By 1977, however, Scripps Clinic also relocated — to North Torrey Pines Road on land donated by Dow Chemical Company. Two years later, Scripps leased the two buildings to Science Applications Inc. — today, Science Applications International Corporation (SAIC), a government contractor. Former La Jolla architect and civic activist Tony Ciani said he was retained to challenge the lease by neighbors concerned about parking and the type of research being conducted there.
“This was no longer a health-serving facility, but a commercial outfit, so I argued that it was a change of use requiring a coastal permit,” Ciani said, “and the California Coastal Commission agreed with us.”
SAIC’s new permit required special conditions — one of which was to provide some community-serving uses on site. Among those uses, according to Ciani, was an art class taught in the former hospital’s tower by none other than Jonas Salk’s wife (and Pablo Picasso’s former mistress) Francois Gilot!
SAIC remained on site until 1987. The complex was then left vacant until two years of work began to convert it into 47 condominium units in 1999.
“There was flexibility in the way we worked with the historic staff,” said Jim Alcorn, the consulting architect on the conversion. “We turned up the volume on the historical asset and was able to use it as an asset instead of a liability.

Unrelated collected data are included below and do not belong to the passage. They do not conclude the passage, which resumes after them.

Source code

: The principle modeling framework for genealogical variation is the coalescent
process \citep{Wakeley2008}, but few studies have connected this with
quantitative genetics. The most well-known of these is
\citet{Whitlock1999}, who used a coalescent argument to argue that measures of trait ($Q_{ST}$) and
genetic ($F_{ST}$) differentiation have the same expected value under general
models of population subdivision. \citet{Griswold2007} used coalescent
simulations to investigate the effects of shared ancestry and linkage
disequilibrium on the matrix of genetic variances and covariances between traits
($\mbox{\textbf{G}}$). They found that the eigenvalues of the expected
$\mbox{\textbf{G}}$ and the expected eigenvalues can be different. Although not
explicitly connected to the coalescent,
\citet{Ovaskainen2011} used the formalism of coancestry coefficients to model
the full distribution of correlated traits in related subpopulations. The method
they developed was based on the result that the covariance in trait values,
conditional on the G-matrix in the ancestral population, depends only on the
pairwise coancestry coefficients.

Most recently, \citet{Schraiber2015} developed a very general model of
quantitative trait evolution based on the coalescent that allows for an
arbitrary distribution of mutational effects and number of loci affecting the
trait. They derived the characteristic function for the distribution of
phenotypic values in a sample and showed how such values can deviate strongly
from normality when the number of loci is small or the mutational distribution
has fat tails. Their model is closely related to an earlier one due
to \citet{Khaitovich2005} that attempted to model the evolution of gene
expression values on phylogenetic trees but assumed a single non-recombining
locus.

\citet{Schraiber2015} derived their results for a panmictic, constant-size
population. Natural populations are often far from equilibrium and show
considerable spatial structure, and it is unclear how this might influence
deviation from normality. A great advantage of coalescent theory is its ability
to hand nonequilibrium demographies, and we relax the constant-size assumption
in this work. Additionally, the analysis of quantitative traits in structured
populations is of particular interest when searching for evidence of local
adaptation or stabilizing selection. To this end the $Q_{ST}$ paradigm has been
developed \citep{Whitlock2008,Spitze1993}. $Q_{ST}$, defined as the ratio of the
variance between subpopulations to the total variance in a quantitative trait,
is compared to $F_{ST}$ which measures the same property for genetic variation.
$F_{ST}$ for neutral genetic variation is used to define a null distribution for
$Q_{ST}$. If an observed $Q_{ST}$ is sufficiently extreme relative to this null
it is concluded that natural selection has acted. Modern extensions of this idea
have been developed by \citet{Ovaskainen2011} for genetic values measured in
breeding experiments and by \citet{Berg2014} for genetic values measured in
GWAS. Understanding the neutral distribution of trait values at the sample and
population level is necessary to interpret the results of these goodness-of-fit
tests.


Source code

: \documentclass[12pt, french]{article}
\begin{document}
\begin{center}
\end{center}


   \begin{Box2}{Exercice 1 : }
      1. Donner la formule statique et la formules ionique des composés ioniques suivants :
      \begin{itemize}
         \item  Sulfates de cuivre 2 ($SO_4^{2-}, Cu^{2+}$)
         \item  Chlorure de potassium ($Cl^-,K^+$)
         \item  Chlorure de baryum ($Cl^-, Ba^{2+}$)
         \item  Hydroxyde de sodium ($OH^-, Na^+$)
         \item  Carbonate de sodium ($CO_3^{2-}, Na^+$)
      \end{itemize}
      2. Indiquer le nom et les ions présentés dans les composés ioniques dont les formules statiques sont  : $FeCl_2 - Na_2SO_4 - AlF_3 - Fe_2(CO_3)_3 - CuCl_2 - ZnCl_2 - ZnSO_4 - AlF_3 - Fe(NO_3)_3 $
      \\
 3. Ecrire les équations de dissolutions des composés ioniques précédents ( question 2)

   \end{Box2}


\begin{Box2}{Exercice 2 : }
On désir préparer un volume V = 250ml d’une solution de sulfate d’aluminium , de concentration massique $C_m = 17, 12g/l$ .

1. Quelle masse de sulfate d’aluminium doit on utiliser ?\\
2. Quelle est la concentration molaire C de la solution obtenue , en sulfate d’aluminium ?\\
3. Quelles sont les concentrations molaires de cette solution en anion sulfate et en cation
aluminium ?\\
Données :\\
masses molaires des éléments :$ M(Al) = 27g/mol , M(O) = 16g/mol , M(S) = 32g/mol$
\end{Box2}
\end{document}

”Although the frontages were designated historic, the architects were able to add balconies and terraces like Perry’s. And the back of the building was not considered historic, Alcorn said, “so we were able to cut holes and change and create views.”

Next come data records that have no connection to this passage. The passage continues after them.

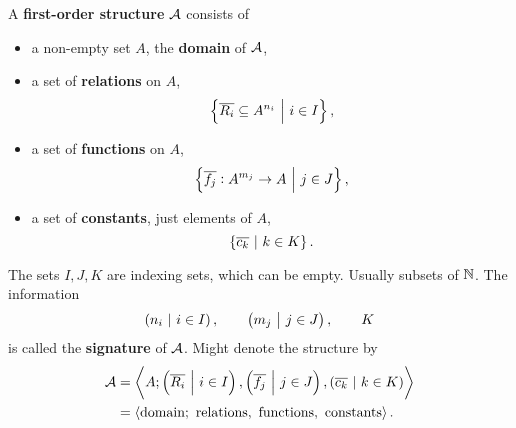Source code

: \begin{definition}
A \textbf{first-order structure} $ \mathcal{A} $ consists of
\begin{itemize}
\item a non-empty set $ A $, the \textbf{domain} of $ \mathcal{A} $,
\item a set of \textbf{relations} on $ A $,
$$ \cbr{\overline{R_i} \subseteq A^{n_i} \st i \in I}, $$
\item a set of \textbf{functions} on $ A $,
$$ \cbr{\overline{f_j} : A^{m_j} \to A \st j \in J}, $$
\item a set of \textbf{constants}, just elements of $ A $,
$$ \cbr{\overline{c_k} \st k \in K}. $$
\end{itemize}
The sets $ I, J, K $ are indexing sets, which can be empty. Usually subsets of $ \mathbb{N} $. The information
$$ \br{n_i \st i \in I}, \qquad \br{m_j \st j \in J}, \qquad K $$
is called the \textbf{signature} of $ \mathcal{A} $. Might denote the structure by
\begin{align*}
\AAA
& = \abr{A; \br{\overline{R_i} \st i \in I}, \br{\overline{f_j} \st j \in J}, \br{\overline{c_k} \st k \in K}} \\
& = \abr{\text{domain}; \ \text{relations}, \ \text{functions}, \ \text{constants}}.
\end{align*}
\end{definition}

\pagebreak

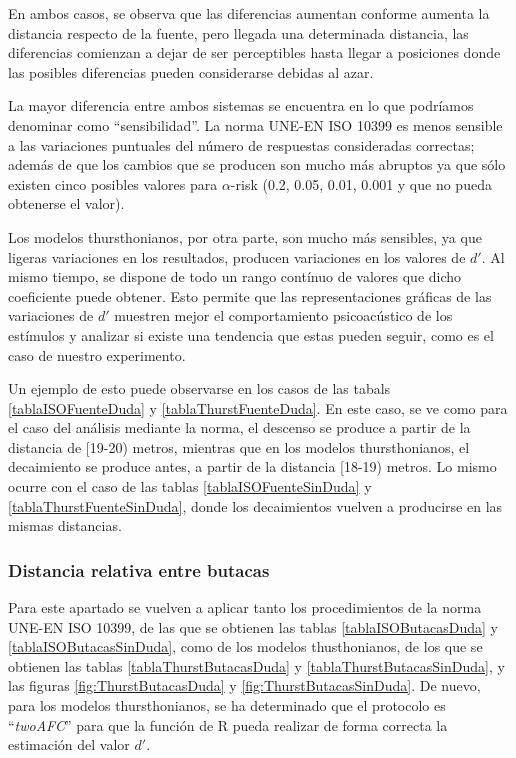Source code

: \documentclass[11pt,a4paper,twoside]{book}
\begin{document}
            En ambos casos, se observa que las diferencias aumentan conforme aumenta la distancia respecto de la fuente, pero llegada una determinada distancia, las diferencias comienzan a dejar de ser perceptibles hasta llegar a posiciones donde las posibles diferencias pueden considerarse debidas al azar.
            
            La mayor diferencia entre ambos sistemas se encuentra en lo que podríamos denominar como ``sensibilidad''. La norma UNE-EN ISO 10399 es menos sensible a las variaciones puntuales del número de respuestas consideradas correctas; además de que los cambios que se producen son mucho más abruptos ya que sólo existen cinco posibles valores para $\alpha$-risk (0.2, 0.05, 0.01, 0.001 y que no pueda obtenerse el valor).
            
            Los modelos thursthonianos, por otra parte, son mucho más sensibles, ya que ligeras variaciones en los resultados, producen variaciones en los valores de $d'$. Al mismo tiempo, se dispone de todo un rango contínuo de valores que dicho coeficiente puede obtener. Esto permite que las representaciones gráficas de las variaciones de $d'$ muestren mejor el comportamiento psicoacústico de los estímulos y analizar si existe una tendencia que estas pueden seguir, como es el caso de nuestro experimento.
            
            Un ejemplo de esto puede observarse en los casos de las tabals \ref{tablaISOFuenteDuda} y \ref{tablaThurstFuenteDuda}. En este caso, se ve como para el caso del análisis mediante la norma, el descenso se produce a partir de la distancia de [19-20) metros, mientras que en los modelos thursthonianos, el decaimiento se produce antes, a partir de la distancia [18-19) metros. Lo mismo ocurre con el caso de las tablas \ref{tablaISOFuenteSinDuda} y \ref{tablaThurstFuenteSinDuda}, donde los decaimientos vuelven a producirse en las mismas distancias.
        
        \subsubsection*{Distancia relativa entre butacas}
            Para este apartado se vuelven a aplicar tanto los procedimientos de la norma UNE-EN ISO 10399, de las que se obtienen las tablas \ref{tablaISOButacasDuda} y \ref{tablaISOButacasSinDuda}, como de los modelos thusthonianos, de los que se obtienen las tablas \ref{tablaThurstButacasDuda} y \ref{tablaThurstButacasSinDuda}, y las figuras \ref{fig:ThurstButacasDuda} y \ref{fig:ThurstButacasSinDuda}. De nuevo, para los modelos thursthonianos, se ha determinado que el protocolo es ``\textit{twoAFC}'' para que la función de R pueda realizar de forma correcta la estimación del valor $d'$.\newline
            
\end{document}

Ranging from 1,500 square feet to 6,000, the units were priced at between $650,000 and $4 million. (The Light found some currently for sale from $1.3 to $5 million.)
At least once a week, someone comes to the 464 Prospect St. lobby wanting to see the building they were born in, according to one worker in the building.
And it’s not only people who are alive who come back, the worker added. Once, a few years ago, he was walking between the new and old buildings and thought he saw a mane of black hair sweep across an upstairs landing. He said he ran up the stairs “but no one was there.”
Perry said it doesn’t bother him that hundreds of patients over the years probably perished in each of the condominium units.
“I haven’t experienced anything (paranormal) like that,” he said. “But I do imagine sometimes all the people who have walked through this hospital — and I’m sure some very famous people walked through this hospital — and you kind of feel that feeling when you walk through the hallways. Some of the hallways are still the same, a couple of the old elevators are still big enough for gurneys.